• [TASK]:
Give back an exact copy of the lines in the records below, from the line that has "registered and invalidated" through the line that has "about the program", and nothing besides.

Top of SOURCE DATA

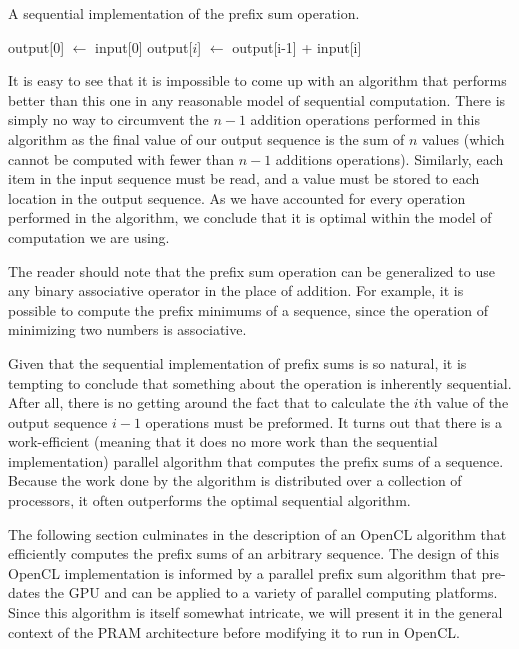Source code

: \documentclass[12pt,twoside]{reedthesis}
\begin{document}
\begin{algorithm}
\caption{A sequential implementation of the prefix sum operation.}
\begin{algorithmic}
\STATE output[0] $\leftarrow$ input[0]
\STATE output[$i$] $\leftarrow$ output[i-1] + input[i] 
\ENDFOR
\end{algorithmic}
\end{algorithm}

It is easy to see that it is impossible to come up with an algorithm that performs better than this one in any reasonable model of sequential computation. There is simply no way to circumvent the $n-1$ addition operations performed in this algorithm as the final value of our output sequence is the sum of $n$ values (which cannot be computed with fewer than $n-1$ additions operations). Similarly, each item in the input sequence must be read, and a value must be stored to each location in the output sequence.  As we have accounted for every operation performed in the algorithm, we conclude that it is optimal within the model of computation we are using.

The reader should note that the prefix sum operation can be generalized to use any binary associative operator in the place of addition. For example, it is possible to compute the prefix minimums of a sequence, since the operation of minimizing two numbers is associative.

Given that the sequential implementation of prefix sums is so natural, it is tempting to conclude that something about the operation is inherently sequential. After all, there is no getting around the fact that to calculate the $i$th value of the output sequence $i-1$ operations must be preformed. It turns out that there is a work-efficient (meaning that it does  no more work than the sequential implementation) parallel algorithm that computes the prefix sums of a sequence. Because the work done by the algorithm is distributed over a collection of processors, it often outperforms the optimal sequential algorithm.

The following section culminates in the description of an OpenCL algorithm that efficiently computes the prefix sums of an arbitrary sequence. The design of this OpenCL implementation is informed by a parallel prefix sum algorithm that pre-dates the GPU and can be applied to a variety of parallel computing platforms. Since this algorithm is itself somewhat intricate, we will present it in the general context of the PRAM architecture before modifying it to run in OpenCL.
\end{document}
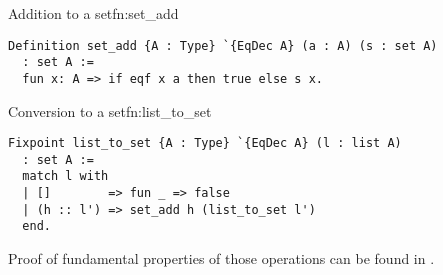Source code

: \begin{func}{Addition to a set}{fn:set_add}
\begin{verbatim}
Definition set_add {A : Type} `{EqDec A} (a : A) (s : set A)  
  : set A :=
  fun x: A => if eqf x a then true else s x.
\end{verbatim}
\end{func}
\begin{func}{Conversion to a set}{fn:list_to_set}
\begin{verbatim}
Fixpoint list_to_set {A : Type} `{EqDec A} (l : list A) 
  : set A :=
  match l with
  | []        => fun _ => false
  | (h :: l') => set_add h (list_to_set l')
  end.
\end{verbatim}
\end{func}
Proof of fundamental properties of those operations can be found in .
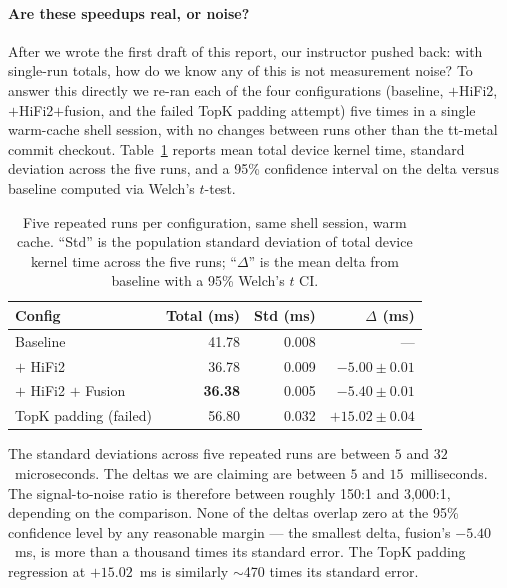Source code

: \documentclass[sigplan,nonacm]{acmart}
\begin{document}
\paragraph{Are these speedups real, or noise?}
\label{sec:variance}
After we wrote the first draft of this report, our instructor
pushed back: with single-run totals, how do we know any of this is
not measurement noise? To answer this directly we re-ran each of the
four configurations (baseline, $+$HiFi2, $+$HiFi2$+$fusion, and the
failed TopK padding attempt) five times in a single warm-cache shell
session, with no changes between runs other than the tt-metal commit
checkout. Table~\ref{tab:variance} reports mean total device kernel
time, standard deviation across the five runs, and a 95\% confidence
interval on the delta versus baseline computed via Welch's
$t$-test.

\begin{table}[h]
\centering
\small
\setlength{\tabcolsep}{4pt}
\caption{Five repeated runs per configuration, same shell session,
warm cache. ``Std'' is the population standard deviation of total
device kernel time across the five runs; ``$\Delta$'' is the mean
delta from baseline with a 95\% Welch's $t$ CI.}
\label{tab:variance}
\begin{tabular}{lrrr}
\toprule
Config & Total (ms) & Std (ms) & $\Delta$ (ms) \\
\midrule
Baseline                  & 41.78 & 0.008 & --- \\
$+$ HiFi2                 & 36.78 & 0.009 & ${-}5.00 \pm 0.01$ \\
$+$ HiFi2 $+$ Fusion      & \textbf{36.38} & 0.005 & $\mathbf{{-}5.40 \pm 0.01}$ \\
\midrule
TopK padding (failed)     & 56.80 & 0.032 & $+15.02 \pm 0.04$ \\
\bottomrule
\end{tabular}
\end{table}

The standard deviations across five repeated runs are between
$5$ and $32$~microseconds. The deltas we are claiming are
between $5$ and $15$~milliseconds. The signal-to-noise ratio
is therefore between roughly 150:1 and 3{,}000:1, depending on the
comparison. None of the deltas overlap zero at the 95\% confidence
level by any reasonable margin --- the smallest delta, fusion's
${-}5.40$~ms, is more than a thousand times its standard error. The
TopK padding regression at $+15.02$~ms is similarly $\sim$470 times
its standard error.
\end{document}
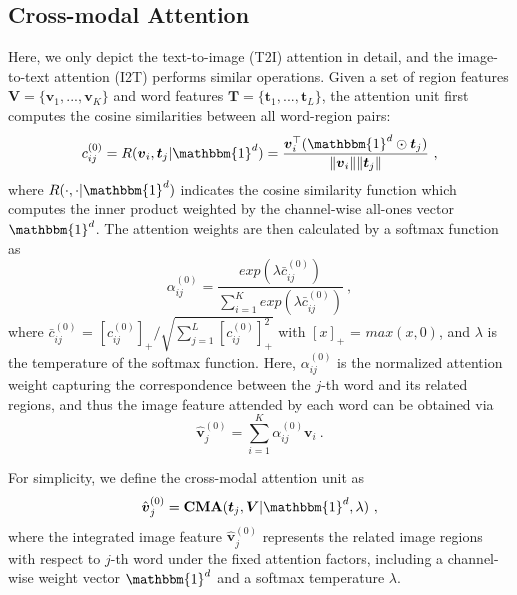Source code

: \documentclass[journal]{IEEEtran}\newcommand{\ignore}[1]{}
\begin{document}
\subsection{Cross-modal Attention}
Here, we only depict the text-to-image (T2I) attention in detail, and the image-to-text attention (I2T) performs similar operations. Given a set of region features $\boldsymbol{V} = \{\boldsymbol{v}_{1},...,\boldsymbol{v}_{K}\}$ and word features $\boldsymbol{T} = \{\boldsymbol{t}_{1},...,\boldsymbol{t}_{L}\}$, the attention unit first computes the cosine similarities between all word-region pairs:
\begin{equation}
\label{eq:cij}
    c_{ij}^{(0)} = R(\boldsymbol{v}_{i}, \boldsymbol{t}_{j}|\mathbbm{1}^{d}) = \frac{\boldsymbol{v}_{i}^{\top}(\mathbbm{1}^{d} \odot \boldsymbol{t}_{j})}{\|\boldsymbol{v}_{i}\|\|\boldsymbol{t}_{j}\|} \ ,
\end{equation}
where $R(\cdot,\cdot|\mathbbm{1}^{d})$ indicates the cosine similarity function which computes the inner product weighted by the channel-wise all-ones vector $\mathbbm{1}^{d}$. The attention weights are then calculated by a softmax function as
\begin{equation}
\label{eq:alphaij}
    \alpha_{ij}^{(0)} = \frac{exp({\lambda}\bar{c}_{ij}^{(0)})}{{\sum}_{i=1}^{K}exp({\lambda}\bar{c}_{ij}^{(0)})} \ ,
\end{equation} 
where $\bar{c}_{ij}^{(0)}$ = ${{\left [ c_{ij}^{(0)} \right ]}_{+}}/{\sqrt{{\sum}_{j=1}^{L}{\left [ c_{ij}^{(0)} \right ]}_{+}^{2}}}$ with $\left [ x \right ]_{+}$ = $max(x, 0)$, and $\lambda$ is the temperature of the softmax function. 
Here, ${\alpha}_{ij}^{(0)}$ is the normalized attention weight capturing the correspondence between the $j$-th word and its related regions, and thus the image feature attended by each word can be obtained via
\begin{equation}
\label{eq:hatvj}
    \hat{\boldsymbol{v}}_{j}^{(0)} = \sum \limits_{i=1}^{K}{\alpha}_{ij}^{(0)}\boldsymbol{v}_{i} \ .
\end{equation}

For simplicity, we define the cross-modal attention unit as
\begin{equation}
\label{eq:cma}
    \hat{\boldsymbol{v}}_j^{(0)} = \mathbf{CMA}(\boldsymbol{t}_j,
    \boldsymbol{V}|\mathbbm{1}^{d},\lambda) \ ,
\end{equation}
where the integrated image feature $\hat{\boldsymbol{v}}_{j}^{(0)}$ represents the related image regions with respect to $j$-th word under the fixed attention factors, including a channel-wise weight vector $\mathbbm{1}^{d}$ and a softmax temperature $\lambda$.
\end{document}
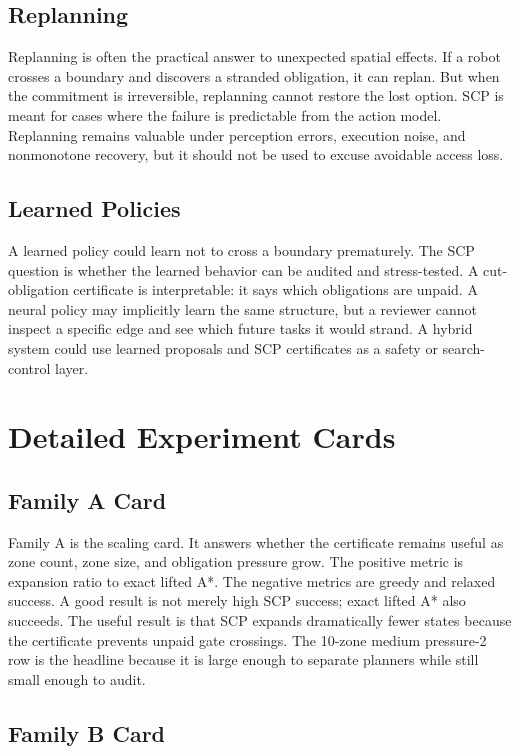 \documentclass{article}
\begin{document}
\subsection{Replanning}

Replanning is often the practical answer to unexpected spatial effects. If a robot crosses a boundary and discovers a stranded obligation, it can replan. But when the commitment is irreversible, replanning cannot restore the lost option. SCP is meant for cases where the failure is predictable from the action model. Replanning remains valuable under perception errors, execution noise, and nonmonotone recovery, but it should not be used to excuse avoidable access loss.

\subsection{Learned Policies}

A learned policy could learn not to cross a boundary prematurely. The SCP question is whether the learned behavior can be audited and stress-tested. A cut-obligation certificate is interpretable: it says which obligations are unpaid. A neural policy may implicitly learn the same structure, but a reviewer cannot inspect a specific edge and see which future tasks it would strand. A hybrid system could use learned proposals and SCP certificates as a safety or search-control layer.

\section{Detailed Experiment Cards}

\subsection{Family A Card}

Family A is the scaling card. It answers whether the certificate remains useful as zone count, zone size, and obligation pressure grow. The positive metric is expansion ratio to exact lifted A*. The negative metrics are greedy and relaxed success. A good result is not merely high SCP success; exact lifted A* also succeeds. The useful result is that SCP expands dramatically fewer states because the certificate prevents unpaid gate crossings. The 10-zone medium pressure-2 row is the headline because it is large enough to separate planners while still small enough to audit.

\subsection{Family B Card}
\end{document}
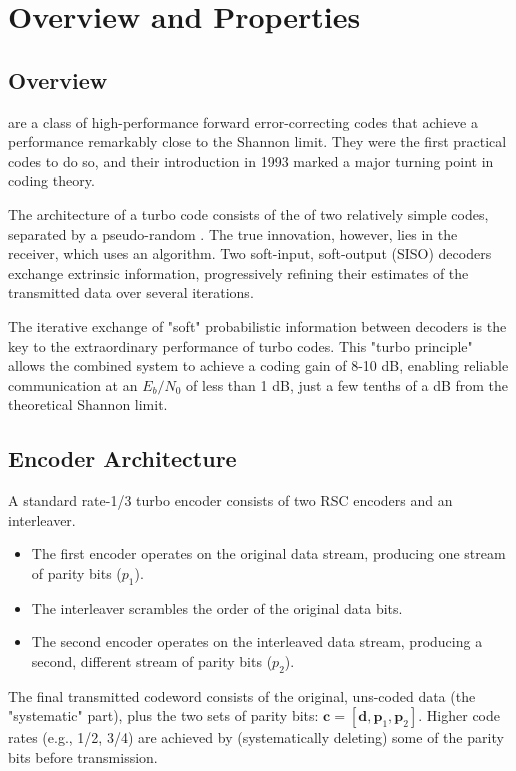 \section{Overview and Properties}

\subsection{Overview}

 are a class of high-performance forward error-correcting codes that achieve a performance remarkably close to the Shannon limit. They were the first practical codes to do so, and their introduction in 1993 marked a major turning point in coding theory.

The architecture of a turbo code consists of the  of two relatively simple  codes, separated by a pseudo-random . The true innovation, however, lies in the receiver, which uses an  algorithm. Two soft-input, soft-output (SISO) decoders exchange extrinsic information, progressively refining their estimates of the transmitted data over several iterations.

\begin{keyconcept}
    The iterative exchange of "soft" probabilistic information between decoders is the key to the extraordinary performance of turbo codes. This "turbo principle" allows the combined system to achieve a coding gain of 8-10 dB, enabling reliable communication at an $E_b/N_0$ of less than 1 dB, just a few tenths of a dB from the theoretical Shannon limit.
\end{keyconcept}


\subsection{Encoder Architecture}

A standard rate-1/3 turbo encoder consists of two RSC encoders and an interleaver.
\begin{itemize}
    \item The first encoder operates on the original data stream, producing one stream of parity bits ($p_1$).
    \item The interleaver scrambles the order of the original data bits.
    \item The second encoder operates on the interleaved data stream, producing a second, different stream of parity bits ($p_2$).
\end{itemize}
The final transmitted codeword consists of the original, uns-coded data (the "systematic" part), plus the two sets of parity bits: $\mathbf{c} = [\mathbf{d}, \mathbf{p}_1, \mathbf{p}_2]$. Higher code rates (e.g., 1/2, 3/4) are achieved by  (systematically deleting) some of the parity bits before transmission.


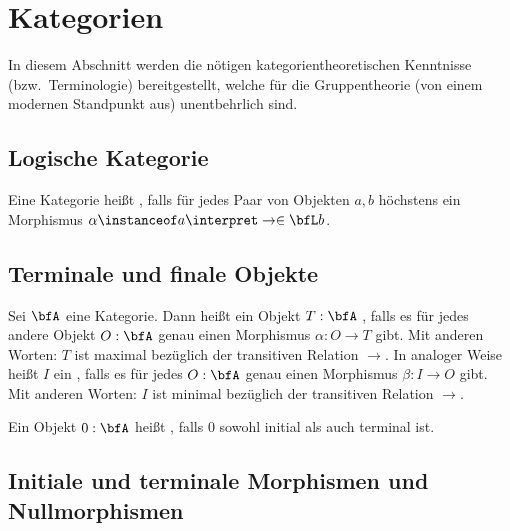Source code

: \section{Kategorien}

In diesem Abschnitt werden die nötigen kategorientheoretischen Kenntnisse (bzw.~Terminologie) bereitgestellt, welche für die
Gruppentheorie (von einem modernen Standpunkt aus) unentbehrlich sind.

\subsection{Logische Kategorie}

\begin{definition}
    Eine Kategorie heißt , falls für jedes Paar von
    Objekten $a,b$ höchstens ein Morphismus $\alpha\instanceof a\interpret\to\in \bfL b$. 
\end{definition}



\subsection{Terminale und finale Objekte}

\begin{definition}
    Sei $\bfA$ eine Kategorie. Dann heißt ein Objekt $T:\bfA$ , falls es für jedes andere Objekt $O:\bfA$ genau
    einen Morphismus $\alpha:O\to T$ gibt. Mit anderen Worten: $T$ ist maximal bezüglich der transitiven Relation $\to$.
    In analoger Weise heißt $I$ ein , falls es für jedes $O:\bfA$
    genau einen Morphismus $\beta:I\to O$ gibt. Mit anderen Worten: $I$ ist minimal bezüglich der transitiven Relation $\to$. 
\end{definition}

\begin{definition}[Nullobjekt]
    Ein Objekt $0:\bfA$ heißt , falls $0$ sowohl initial als auch terminal ist.
\end{definition}

\subsection{Initiale und terminale Morphismen und Nullmorphismen}

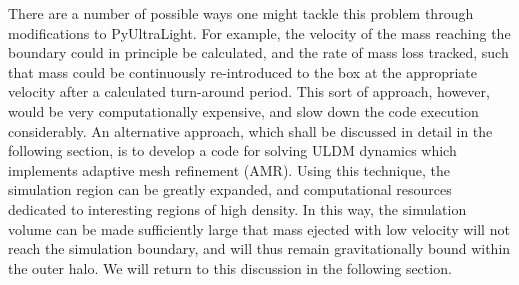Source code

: There are a number of possible ways one might tackle this problem through modifications to PyUltraLight. For example, the velocity of the mass reaching the boundary could in principle be calculated, and the rate of mass loss tracked, such that mass could be continuously re-introduced to the box at the appropriate velocity after a calculated turn-around period. This sort of approach, however, would be very computationally expensive, and slow down the code execution considerably. An alternative approach, which shall be discussed in detail in the following section, is to develop a code for solving ULDM dynamics which implements adaptive mesh refinement (AMR). Using this technique, the simulation region can be greatly expanded, and computational resources dedicated to interesting regions of high density. In this way, the simulation volume can be made sufficiently large that mass ejected with low velocity will not reach the simulation boundary, and will thus remain gravitationally bound within the outer halo. We will return to this discussion in the following section. 

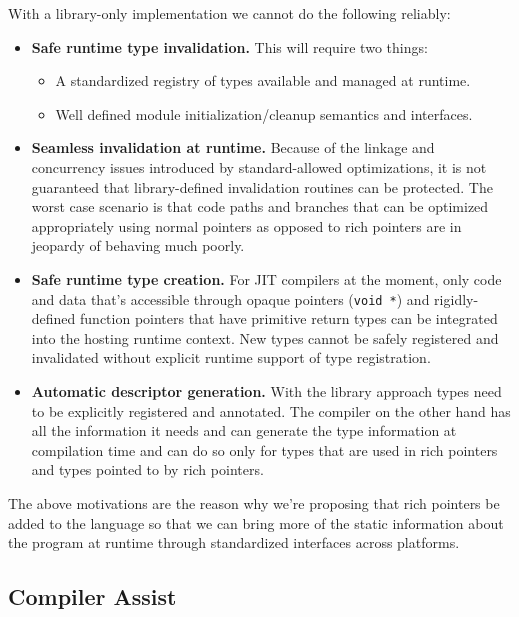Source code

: With a library-only implementation we cannot do the following reliably:

\begin{itemize}

  \item \textbf{Safe runtime type invalidation.} This will require two things:

  \begin{itemize}

   \item A standardized registry of types available and managed at runtime.

   \item Well defined module initialization/cleanup semantics and interfaces.

  \end{itemize}

  \item \textbf{Seamless invalidation at runtime.} Because of the linkage and
  concurrency issues introduced by standard-allowed optimizations, it is not
  guaranteed that library-defined invalidation routines can be protected. The
  worst case scenario is that code paths and branches that can be optimized
  appropriately using normal pointers as opposed to rich pointers are in
  jeopardy of behaving much poorly.

  \item \textbf{Safe runtime type creation.} For JIT compilers at the moment,
  only code and data that’s accessible through opaque pointers (\verb+void *+)
  and rigidly-defined function pointers that have primitive return types can
  be integrated into the hosting runtime context. New types cannot be safely
  registered and invalidated without explicit runtime support of type
  registration.

  \item \textbf{Automatic descriptor generation.} With the library approach
  types need to be explicitly registered and annotated. The compiler on the
  other hand has all the information it needs and can generate the type
  information at compilation time and can do so only for types that are used
  in rich pointers and types pointed to by rich pointers.

\end{itemize}

The above motivations are the reason why we’re proposing that rich pointers be
added to the language so that we can bring more of the static information
about the program at runtime through standardized interfaces across platforms.

\subsection{Compiler Assist}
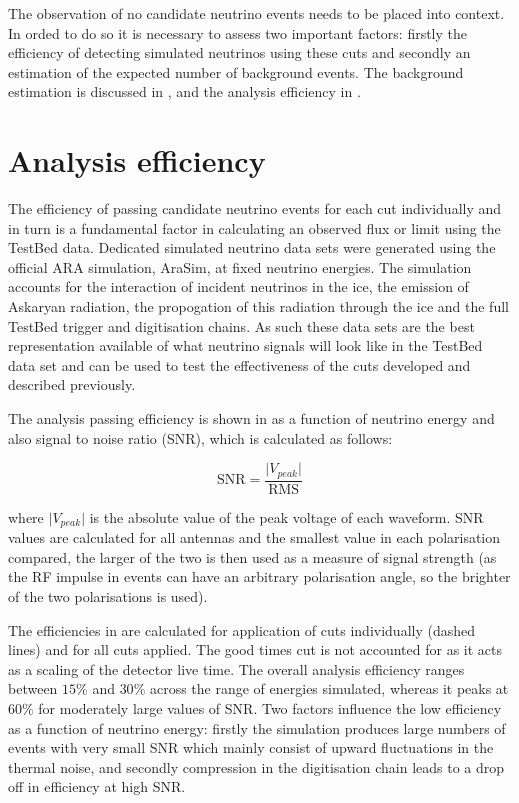 The observation of no candidate neutrino events needs to be placed into context. In orded to do so it is necessary to assess two important factors: firstly the efficiency of detecting simulated neutrinos using these cuts and secondly an estimation of the expected number of background events. The background estimation is discussed in , and the analysis efficiency in .


\section{Analysis efficiency}
\label{sec:Analysis:Efficiency}

The efficiency of passing candidate neutrino events for each cut individually and in turn is a fundamental factor in calculating an observed flux or limit using the TestBed data. Dedicated simulated neutrino data sets were generated using the official ARA simulation, AraSim, at fixed neutrino energies. The simulation accounts for the interaction of incident neutrinos in the ice, the emission of Askaryan radiation, the propogation of this radiation through the ice and the full TestBed trigger and digitisation chains. As such these data sets are the best representation available of what neutrino signals will look like in the TestBed data set and can be used to test the effectiveness of the cuts developed and described previously.

The analysis passing efficiency is shown in  as a function of neutrino energy and also signal to noise ratio (SNR), which is calculated as follows:

\begin{equation}
  \mbox{SNR} = \frac{\lvert V_{peak} \rvert}{\mbox{RMS}}
\end{equation}

\noindent where $\lvert V_{peak} \rvert$ is the absolute value of the peak voltage of each waveform. SNR values are calculated for all antennas and the smallest value in each polarisation compared, the larger of the two is then used as a measure of signal strength (as the RF impulse in events can have an arbitrary polarisation angle, so the brighter of the two polarisations is used).

The efficiencies in  are calculated for application of cuts individually (dashed lines) and for all cuts applied. The good times cut is not accounted for as it acts as a scaling of the detector live time. The overall analysis efficiency ranges between $15 \%$ and $30 \%$ across the range of energies simulated, whereas it peaks at $60 \%$ for moderately large values of SNR. Two factors influence the low efficiency as a function of neutrino energy: firstly the simulation produces large numbers of events with very small SNR which mainly consist of upward fluctuations in the thermal noise, and secondly compression in the digitisation chain leads to a drop off in efficiency at high SNR.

Bottom of SOURCE DATA

• [ANSWER TO THIS PROBLEM]:
  registered and invalidated without explicit runtime support of type
  registration.

  \item \textbf{Automatic descriptor generation.} With the library approach
  types need to be explicitly registered and annotated. The compiler on the
  other hand has all the information it needs and can generate the type
  information at compilation time and can do so only for types that are used
  in rich pointers and types pointed to by rich pointers.

\end{itemize}

The above motivations are the reason why we’re proposing that rich pointers be
added to the language so that we can bring more of the static information
about the program at runtime through standardized interfaces across platforms.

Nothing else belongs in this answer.